# Meteor M85/1 cruise vs. FOCI NEMO Test data

## Description

We use an [Intake driver](https://github.com/ESM-VFC/intake_pangaeapy) for [`pangaeapy`](https://github.com/pangaea-data-publisher/pangaeapy) to load hydrographic observational data from Meteor cruise M85 and
- plot positions on a map
- create a [temperature-salinity diagram](https://en.wikipedia.org/wiki/Temperature%E2%80%93salinity_diagram) of the whole cruise.
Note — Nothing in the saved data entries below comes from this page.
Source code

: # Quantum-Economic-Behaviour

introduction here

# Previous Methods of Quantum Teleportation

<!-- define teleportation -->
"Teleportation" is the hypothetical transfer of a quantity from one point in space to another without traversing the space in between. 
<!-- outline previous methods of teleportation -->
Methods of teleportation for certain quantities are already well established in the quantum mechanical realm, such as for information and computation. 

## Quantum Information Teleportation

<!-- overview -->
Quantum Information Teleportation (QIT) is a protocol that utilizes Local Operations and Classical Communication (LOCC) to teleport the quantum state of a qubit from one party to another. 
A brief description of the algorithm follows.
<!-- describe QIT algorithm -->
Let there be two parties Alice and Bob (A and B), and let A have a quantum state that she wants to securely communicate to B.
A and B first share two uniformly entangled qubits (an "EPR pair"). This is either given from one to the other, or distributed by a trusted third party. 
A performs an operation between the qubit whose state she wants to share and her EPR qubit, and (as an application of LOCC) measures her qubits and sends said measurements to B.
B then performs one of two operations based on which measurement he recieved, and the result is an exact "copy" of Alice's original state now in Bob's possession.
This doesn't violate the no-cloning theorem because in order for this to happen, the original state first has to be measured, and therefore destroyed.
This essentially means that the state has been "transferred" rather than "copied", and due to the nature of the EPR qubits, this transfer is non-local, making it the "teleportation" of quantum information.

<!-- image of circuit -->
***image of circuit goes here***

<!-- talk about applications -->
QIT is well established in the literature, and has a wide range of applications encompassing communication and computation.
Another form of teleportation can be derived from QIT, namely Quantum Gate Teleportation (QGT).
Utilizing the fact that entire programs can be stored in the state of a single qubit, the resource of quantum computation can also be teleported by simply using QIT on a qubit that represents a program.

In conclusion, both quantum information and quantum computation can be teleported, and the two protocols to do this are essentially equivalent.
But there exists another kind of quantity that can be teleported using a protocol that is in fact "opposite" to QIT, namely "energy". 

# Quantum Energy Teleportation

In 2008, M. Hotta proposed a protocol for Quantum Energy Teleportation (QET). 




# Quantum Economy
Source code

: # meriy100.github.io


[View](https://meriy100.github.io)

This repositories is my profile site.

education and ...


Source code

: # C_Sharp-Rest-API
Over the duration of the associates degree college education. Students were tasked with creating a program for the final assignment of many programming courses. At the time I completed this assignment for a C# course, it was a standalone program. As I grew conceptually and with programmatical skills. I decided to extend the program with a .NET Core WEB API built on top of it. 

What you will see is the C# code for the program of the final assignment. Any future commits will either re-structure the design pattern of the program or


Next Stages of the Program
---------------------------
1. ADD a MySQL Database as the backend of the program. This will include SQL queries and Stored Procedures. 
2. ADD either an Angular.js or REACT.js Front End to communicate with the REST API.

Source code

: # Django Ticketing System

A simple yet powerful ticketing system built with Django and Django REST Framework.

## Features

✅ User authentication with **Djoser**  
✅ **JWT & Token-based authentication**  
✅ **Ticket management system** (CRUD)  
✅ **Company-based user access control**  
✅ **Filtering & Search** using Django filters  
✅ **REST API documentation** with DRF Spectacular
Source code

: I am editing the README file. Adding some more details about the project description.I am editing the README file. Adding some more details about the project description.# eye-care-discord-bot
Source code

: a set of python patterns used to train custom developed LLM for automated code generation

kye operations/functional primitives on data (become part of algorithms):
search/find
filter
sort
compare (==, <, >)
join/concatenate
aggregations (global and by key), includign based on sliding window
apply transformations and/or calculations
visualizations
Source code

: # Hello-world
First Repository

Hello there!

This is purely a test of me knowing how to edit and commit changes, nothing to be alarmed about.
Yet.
We load a NEMO test dataset that covers the same time on the calendar and
- plot surface temperature on a map together with the observed temperature
- select data for the same locations and time stamps as in the observational data set and repeate the temperature-salinity diagrams
 
Along the way, there's a few obstacles:
- Selecting NEMO data on a curvilinear horizontal grid is not directly implemented in xarray, so we use [`xorca_lonlat2ij`](git.geomar.de/python/xorca_lonlat2ij) to find closest indices on the sphere.
- We need to un-elegantly mask the data using the fact that over land, the values never change from an exact `0`, because the mask info is in a different file (the mesh-mask) than the actual data.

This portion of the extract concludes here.